Myth: Thanks to separation of church and state, kids can’t pray in public schools.
Some Arizona lawmakers have made headlines claiming that we don’t need to keep guns out of schools; we need to bring more prayer in. Once again, a legislator has introduced a bill (HB2060) to mandate a quiet reflection and moral reasoning time as a way to stick the camel’s nose under the tent.
But as long as there are algebra tests, there will be prayer in school. What the U.S. Supreme Court banned in 1962 (Engel v. Vitale) and 1963 was government-sponsored, compulsory prayer and Bible reading in public schools. Voluntary prayer was never banned but, given the diversity of religions in the U.S. (1,500 to 2,000 estimated), it is a very good idea to prohibit government-sponsored or compulsory prayer.

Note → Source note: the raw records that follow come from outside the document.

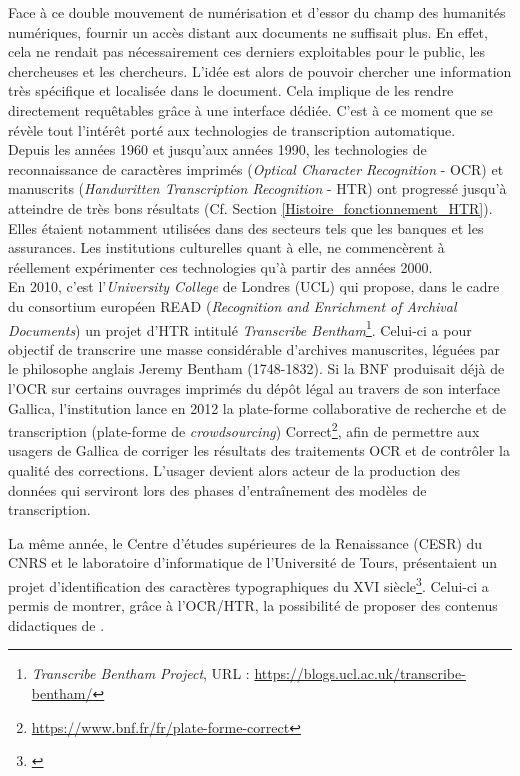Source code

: Face à ce double mouvement de numérisation et d'essor du champ des humanités numériques, fournir un accès distant aux documents ne suffisait plus. En effet, cela ne rendait pas nécessairement ces derniers exploitables pour le public, les chercheuses et les chercheurs. L'idée est alors de pouvoir chercher une information très spécifique et localisée dans le document. Cela implique de les rendre directement requêtables grâce à une interface dédiée. C'est à ce moment que se révèle tout l'intérêt porté aux technologies de transcription automatique.\\ 

Depuis les années 1960 et jusqu'aux années 1990, les technologies de reconnaissance de caractères imprimés (\textit{Optical Character Recognition} - OCR) et manuscrits (\textit{Handwritten Transcription Recognition} - HTR) ont progressé jusqu'à atteindre de très bons résultats (Cf. Section \ref{Histoire_fonctionnement_HTR}). Elles étaient notamment utilisées dans des secteurs tels que les banques et les assurances. Les institutions culturelles quant à elle, ne commencèrent à réellement expérimenter ces technologies qu'à partir des années 2000.\\

En 2010, c'est l'\textit{University College} de Londres (UCL) qui propose, dans le cadre du consortium européen READ (\textit{Recognition and Enrichment of Archival Documents}) un projet d'HTR intitulé \textit{Transcribe Bentham}\footnote{\textit{Transcribe Bentham Project}, URL : \url{https://blogs.ucl.ac.uk/transcribe-bentham/}}. Celui-ci a pour objectif de transcrire une masse considérable d'archives manuscrites, léguées par le philosophe anglais Jeremy Bentham (1748-1832). Si la BNF produisait déjà de l'OCR sur certains ouvrages imprimés du dépôt légal au travers de son interface Gallica, l'institution lance en 2012 la plate-forme collaborative de recherche et de transcription (plate-forme de \textit{crowdsourcing}) Correct\footnote{\url{https://www.bnf.fr/fr/plate-forme-correct}}, afin de permettre aux usagers de Gallica de corriger les résultats des traitements OCR et de contrôler la qualité des corrections.
L'usager devient alors acteur de la production des données qui serviront lors des phases d'entraînement des modèles de transcription.

La même année, le Centre d'études supérieures de la Renaissance (CESR) du CNRS et le laboratoire d'informatique de l'Université de Tours, présentaient un projet d'identification des caractères typographiques du XVI siècle\footnote{\cite{rayar_exploiting_2012}}. Celui-ci a permis de montrer, grâce à l'OCR/HTR, la possibilité de proposer des contenus didactiques de .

Prior to those rulings, Jewish and Muslim kids were required to recite Christian prayers. Catholics were required to listen to verses from the King James version of the Bible that was written by the Anglican church that ridiculed the beliefs of the Catholics. The non-religious were required to accept it all. Parents rights regarding how and in what religion to bring up their children were ignored.
Legitimate Educational Goals v. Coercion and Retaliation
Today, young people can pray and read religious books in a non-disruptive way but no one can be compelled or singled out for refusing to do so. Kids can set up religious clubs in non-instructional time but they have to be open to all, student run, and voluntary. Religion can be discussed in classes like history, art, literature and others. The Bible and other religious texts can even be read as part of a comparative religion course. As long as the approach has legitimate educational goals, public school officials will not get into trouble for teaching about religion. This is truly the American way, not coercion and retaliation.
It’s the Bible, after all, that says in Matthew 6:5-6, “And when you pray, do not be like the hypocrites, for they love to pray standing in the synagogues and on the street corners to be seen by others.” Those advocating for public prayer in the school ought to pay attention to their own good books.
The hysteria about praying in schools is just that, hysteria, or perhaps worse. It is the shifting of blame from the state legislature’s refusal to regulate guns as the vast majority of Arizonans want to, claiming that the problem is prayer. It’s the shifting of blame from the state legislature’s depletion of funding for our schools, to blaming our schools’ poor scholastic record on lack of prayer. Those making these claims would not argue that the Koran should be read in class or the Torah or the Humanist Manifesto.
In “Religion in the Public Schools: A Joint Statement of Current Law,” 35 religious and civil liberties organizations give the following summary of the rights of students to express their faith in a public school: Students have the right to pray individually or in groups or to discuss their religious views with their peers so long as they are not disruptive.
The Premise and Promise of Democratic Pluralism
Because the Establishment Clause does not apply to purely private speech, students enjoy the right to read their Bibles or other scriptures, say grace before meals, pray before tests, and discuss religion with other (willing) student listeners.
In the classroom, students have the right to pray quietly, except when required to be actively engaged in school activities (e.g. students may not decide to pray just as a teacher calls on them).
In informal settings, such as the cafeteria or in the halls, students may pray either audibly or silently, subject to the same rules of order as apply to other speech in these locations.
However, the right to engage in voluntary prayer does not include, for example, the right to have a captive audience listen or to compel other students to participate. (Student Religious Expression in Public Schools: United States Department of Education Guidelines)
So first, know the facts: prayer is not excluded, it just cannot be government-sponsored or compelled.
And second, the rules that apply to one, apply to all. The Williamsburg Charter that was signed in 1988 by Presidents Carter and Ford, two then-living Chief Justices, and 200 other leaders states in part:
We affirm that a right for one is a right for another and a responsibility for all. A right for a Protestant is a right for an Eastern Orthodox is a right for a Catholic is a right for a Jew is a right for a Humanist is a right for a Mormon is a right for a Muslim is a right for a Buddhist—and for the followers of any other faith within the wide bounds of the republic.
That rights are universal and responsibilities mutual is both the premise and the promise of democratic pluralism. The First Amendment, in this sense, is the epitome of public justice and serves as the golden rule for civic life.
Rights are best guarded and responsibilities best exercised when each person and group guards for all others those rights they wish guarded for themselves.